----- Supplied data
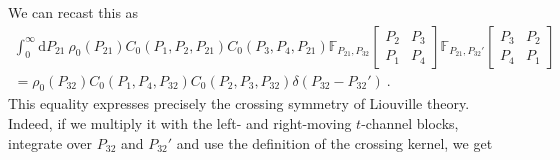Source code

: \documentclass[12pt,a4paper]{article}
\begin{document}
We can recast this as
\begin{multline}
    \int_0^\infty\!\! \mathrm{d}P_{21}\ \rho_0(P_{21}) C_0(P_1,P_2,P_{21}) C_0(P_3,P_4,P_{21})\mathbb{F}_{P_{21},P_{32}}\!\begin{bmatrix}
P_2 & P_3 \\
P_1 & P_4
\end{bmatrix}
\mathbb{F}_{P_{21},P_{32}'}\!\begin{bmatrix}
P_3 & P_2 \\
P_4 & P_1
\end{bmatrix} 
\\
=\rho_0(P_{32})C_0(P_1,P_4,P_{32})C_0(P_2,P_3,P_{32})\delta(P_{32}-P_{32}')\ . \label{eq:crossing symmetry Liouville theory}
\end{multline}
This equality expresses precisely the crossing symmetry of Liouville theory. Indeed, if we multiply it with the left- and right-moving $t$-channel blocks, integrate over $P_{32}$ and $P_{32}'$ and use the definition of the crossing kernel, we get
\end{document}
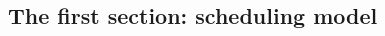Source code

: \documentclass[a4paper,10pt]{article}
\begin{document}
\begin{multicols}{2}
\section{The first section: scheduling model}








\end{multicols}
\end{document}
----------
• **What this task involves**
Apart from the pictures, repeat every entry exactly.

• **Response**
Source code

: \documentclass[12pt,a4paper]{article}
\begin{document}
We can recast this as
\begin{multline}
    \int_0^\infty\!\! \mathrm{d}P_{21}\ \rho_0(P_{21}) C_0(P_1,P_2,P_{21}) C_0(P_3,P_4,P_{21})\mathbb{F}_{P_{21},P_{32}}\!\begin{bmatrix}
P_2 & P_3 \\
P_1 & P_4
\end{bmatrix}
\mathbb{F}_{P_{21},P_{32}'}\!\begin{bmatrix}
P_3 & P_2 \\
P_4 & P_1
\end{bmatrix} 
\\
=\rho_0(P_{32})C_0(P_1,P_4,P_{32})C_0(P_2,P_3,P_{32})\delta(P_{32}-P_{32}')\ . \label{eq:crossing symmetry Liouville theory}
\end{multline}
This equality expresses precisely the crossing symmetry of Liouville theory. Indeed, if we multiply it with the left- and right-moving $t$-channel blocks, integrate over $P_{32}$ and $P_{32}'$ and use the definition of the crossing kernel, we get
\end{document}
Source code

: \documentclass[a4paper,10pt]{article}
\begin{document}
\begin{multicols}{2}
\section{The first section: scheduling model}








\end{multicols}
\end{document}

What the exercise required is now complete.